Stored dataset items:

++++++++++++++++++++

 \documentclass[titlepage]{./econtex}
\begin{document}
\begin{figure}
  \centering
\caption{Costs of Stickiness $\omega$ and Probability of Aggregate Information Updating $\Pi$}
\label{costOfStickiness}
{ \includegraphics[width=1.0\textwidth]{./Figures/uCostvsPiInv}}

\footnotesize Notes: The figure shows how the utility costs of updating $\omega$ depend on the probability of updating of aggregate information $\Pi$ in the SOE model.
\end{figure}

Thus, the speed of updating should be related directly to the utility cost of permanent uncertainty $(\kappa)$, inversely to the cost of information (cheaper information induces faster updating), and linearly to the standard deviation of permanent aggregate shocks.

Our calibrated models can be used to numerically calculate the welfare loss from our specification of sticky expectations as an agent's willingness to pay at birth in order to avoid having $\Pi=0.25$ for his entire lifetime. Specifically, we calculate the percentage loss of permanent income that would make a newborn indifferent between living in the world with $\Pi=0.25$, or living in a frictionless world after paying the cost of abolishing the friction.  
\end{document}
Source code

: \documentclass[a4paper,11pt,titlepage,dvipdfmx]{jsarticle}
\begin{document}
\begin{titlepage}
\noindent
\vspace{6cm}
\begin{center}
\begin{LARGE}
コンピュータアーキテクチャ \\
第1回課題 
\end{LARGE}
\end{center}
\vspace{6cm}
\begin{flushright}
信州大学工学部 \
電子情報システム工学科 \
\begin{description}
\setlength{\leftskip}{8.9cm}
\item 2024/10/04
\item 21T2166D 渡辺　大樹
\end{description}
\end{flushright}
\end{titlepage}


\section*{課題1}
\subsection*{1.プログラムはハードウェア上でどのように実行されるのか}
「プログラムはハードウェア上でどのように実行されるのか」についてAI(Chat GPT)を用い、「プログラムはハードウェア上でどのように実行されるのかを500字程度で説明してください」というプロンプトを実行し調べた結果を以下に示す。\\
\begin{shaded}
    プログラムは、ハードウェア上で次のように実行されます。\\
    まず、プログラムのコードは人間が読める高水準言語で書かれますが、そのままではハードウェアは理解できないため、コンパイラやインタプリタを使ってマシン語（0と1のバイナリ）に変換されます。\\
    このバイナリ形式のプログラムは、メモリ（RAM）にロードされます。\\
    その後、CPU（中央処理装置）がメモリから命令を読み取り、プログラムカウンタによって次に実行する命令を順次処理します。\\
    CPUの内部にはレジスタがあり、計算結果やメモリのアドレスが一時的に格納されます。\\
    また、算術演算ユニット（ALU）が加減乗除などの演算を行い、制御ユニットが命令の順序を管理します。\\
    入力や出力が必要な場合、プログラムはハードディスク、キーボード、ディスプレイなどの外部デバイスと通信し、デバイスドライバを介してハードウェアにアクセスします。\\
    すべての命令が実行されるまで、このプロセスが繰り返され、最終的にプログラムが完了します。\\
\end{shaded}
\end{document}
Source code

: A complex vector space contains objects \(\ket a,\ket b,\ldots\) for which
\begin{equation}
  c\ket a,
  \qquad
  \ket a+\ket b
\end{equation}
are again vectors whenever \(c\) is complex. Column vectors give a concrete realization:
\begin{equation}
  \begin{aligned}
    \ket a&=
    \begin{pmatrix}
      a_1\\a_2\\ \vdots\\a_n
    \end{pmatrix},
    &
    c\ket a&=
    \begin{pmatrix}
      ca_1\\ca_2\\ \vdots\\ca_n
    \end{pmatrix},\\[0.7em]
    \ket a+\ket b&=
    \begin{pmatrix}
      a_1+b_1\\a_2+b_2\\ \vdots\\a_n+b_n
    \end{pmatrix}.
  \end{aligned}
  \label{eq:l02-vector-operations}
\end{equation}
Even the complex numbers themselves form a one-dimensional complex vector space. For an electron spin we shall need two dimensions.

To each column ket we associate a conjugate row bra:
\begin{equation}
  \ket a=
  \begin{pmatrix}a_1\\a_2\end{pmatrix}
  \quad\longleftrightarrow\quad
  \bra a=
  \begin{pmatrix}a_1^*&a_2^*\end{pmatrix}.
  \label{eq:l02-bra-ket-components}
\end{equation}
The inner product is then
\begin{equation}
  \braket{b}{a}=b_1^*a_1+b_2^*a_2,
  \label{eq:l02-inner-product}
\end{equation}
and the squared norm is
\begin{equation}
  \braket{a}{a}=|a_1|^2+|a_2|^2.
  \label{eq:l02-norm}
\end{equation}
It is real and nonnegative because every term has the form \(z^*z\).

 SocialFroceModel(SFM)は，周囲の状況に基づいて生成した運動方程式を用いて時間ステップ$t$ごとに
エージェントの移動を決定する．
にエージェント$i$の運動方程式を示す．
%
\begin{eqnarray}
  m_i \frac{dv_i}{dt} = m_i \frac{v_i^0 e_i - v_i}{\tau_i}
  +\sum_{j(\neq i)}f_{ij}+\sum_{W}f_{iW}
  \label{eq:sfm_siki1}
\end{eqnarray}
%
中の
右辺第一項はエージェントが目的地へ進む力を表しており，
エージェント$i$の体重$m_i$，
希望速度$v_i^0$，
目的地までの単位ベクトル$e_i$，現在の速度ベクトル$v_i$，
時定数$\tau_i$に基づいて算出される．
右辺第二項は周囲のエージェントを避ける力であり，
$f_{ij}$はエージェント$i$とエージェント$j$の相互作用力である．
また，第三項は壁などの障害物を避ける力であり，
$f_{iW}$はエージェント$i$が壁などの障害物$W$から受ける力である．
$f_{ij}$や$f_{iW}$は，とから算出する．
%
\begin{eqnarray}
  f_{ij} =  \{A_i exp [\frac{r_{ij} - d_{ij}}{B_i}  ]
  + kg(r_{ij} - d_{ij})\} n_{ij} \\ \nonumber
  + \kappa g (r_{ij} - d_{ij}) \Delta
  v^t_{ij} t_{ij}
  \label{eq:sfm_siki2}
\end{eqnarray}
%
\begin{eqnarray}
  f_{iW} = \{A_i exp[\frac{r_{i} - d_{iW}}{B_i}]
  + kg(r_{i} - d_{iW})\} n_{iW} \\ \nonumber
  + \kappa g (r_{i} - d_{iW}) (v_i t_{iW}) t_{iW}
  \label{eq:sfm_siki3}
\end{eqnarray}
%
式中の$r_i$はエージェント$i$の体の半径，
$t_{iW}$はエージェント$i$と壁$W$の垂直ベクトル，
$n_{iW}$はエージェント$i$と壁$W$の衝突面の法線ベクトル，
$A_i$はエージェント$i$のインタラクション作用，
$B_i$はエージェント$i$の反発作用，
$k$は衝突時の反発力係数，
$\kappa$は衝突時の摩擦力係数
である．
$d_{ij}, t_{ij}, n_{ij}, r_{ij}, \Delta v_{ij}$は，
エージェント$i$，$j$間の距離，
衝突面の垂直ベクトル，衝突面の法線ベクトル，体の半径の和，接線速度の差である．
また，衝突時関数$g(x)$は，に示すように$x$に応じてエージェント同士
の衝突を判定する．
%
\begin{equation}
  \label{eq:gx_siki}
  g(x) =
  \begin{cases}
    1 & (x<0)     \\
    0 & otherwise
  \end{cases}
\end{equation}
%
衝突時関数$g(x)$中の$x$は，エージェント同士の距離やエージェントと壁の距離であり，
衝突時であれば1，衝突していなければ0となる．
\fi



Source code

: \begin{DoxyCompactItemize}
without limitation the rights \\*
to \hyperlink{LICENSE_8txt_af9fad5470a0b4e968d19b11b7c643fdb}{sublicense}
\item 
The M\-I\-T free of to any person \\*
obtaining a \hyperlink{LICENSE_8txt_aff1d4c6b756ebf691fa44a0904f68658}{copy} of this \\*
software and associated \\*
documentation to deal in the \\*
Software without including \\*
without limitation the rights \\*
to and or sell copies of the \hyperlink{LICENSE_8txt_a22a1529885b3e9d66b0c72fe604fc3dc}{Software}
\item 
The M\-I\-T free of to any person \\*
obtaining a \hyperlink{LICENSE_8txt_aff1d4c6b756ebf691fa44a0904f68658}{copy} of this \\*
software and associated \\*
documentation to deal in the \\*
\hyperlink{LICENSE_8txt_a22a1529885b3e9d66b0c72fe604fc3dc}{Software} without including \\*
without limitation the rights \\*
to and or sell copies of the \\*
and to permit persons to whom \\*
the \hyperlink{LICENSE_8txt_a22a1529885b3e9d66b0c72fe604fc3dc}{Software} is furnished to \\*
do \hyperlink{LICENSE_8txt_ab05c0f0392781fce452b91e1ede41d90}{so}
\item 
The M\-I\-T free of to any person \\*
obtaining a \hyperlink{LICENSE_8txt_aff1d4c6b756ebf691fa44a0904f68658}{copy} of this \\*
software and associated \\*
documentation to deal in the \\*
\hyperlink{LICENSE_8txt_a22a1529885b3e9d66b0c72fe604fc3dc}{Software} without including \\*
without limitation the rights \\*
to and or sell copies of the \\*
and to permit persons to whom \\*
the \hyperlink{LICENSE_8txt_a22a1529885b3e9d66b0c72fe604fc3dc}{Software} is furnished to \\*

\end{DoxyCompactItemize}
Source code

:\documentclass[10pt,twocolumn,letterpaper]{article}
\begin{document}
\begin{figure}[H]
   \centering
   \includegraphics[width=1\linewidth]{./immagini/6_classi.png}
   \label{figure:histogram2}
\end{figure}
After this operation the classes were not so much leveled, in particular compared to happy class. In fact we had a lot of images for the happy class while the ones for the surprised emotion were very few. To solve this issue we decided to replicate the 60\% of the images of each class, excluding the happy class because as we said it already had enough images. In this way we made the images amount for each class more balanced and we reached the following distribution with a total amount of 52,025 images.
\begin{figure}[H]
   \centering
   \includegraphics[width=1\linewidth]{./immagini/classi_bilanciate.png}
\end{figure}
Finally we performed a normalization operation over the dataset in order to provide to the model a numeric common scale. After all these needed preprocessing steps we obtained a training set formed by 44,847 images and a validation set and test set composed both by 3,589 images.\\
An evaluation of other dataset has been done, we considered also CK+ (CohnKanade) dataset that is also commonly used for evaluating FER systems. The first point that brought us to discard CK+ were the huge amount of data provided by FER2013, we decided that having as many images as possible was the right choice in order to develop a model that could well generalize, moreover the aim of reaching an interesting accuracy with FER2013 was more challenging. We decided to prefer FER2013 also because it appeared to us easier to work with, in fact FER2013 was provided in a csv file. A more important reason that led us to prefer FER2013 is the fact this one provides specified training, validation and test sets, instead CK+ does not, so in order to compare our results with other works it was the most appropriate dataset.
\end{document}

++++++++++++++++++++

_What to produce_
Which lines of the records contain the word "label"? Copy each of them.

_Answer for the task_
\label{costOfStickiness}
  \label{eq:l02-vector-operations}
  \label{eq:l02-bra-ket-components}
  \label{eq:l02-inner-product}
  \label{eq:l02-norm}
  \label{eq:sfm_siki1}
  \label{eq:sfm_siki2}
  \label{eq:sfm_siki3}
  \label{eq:gx_siki}
   \label{figure:histogram2}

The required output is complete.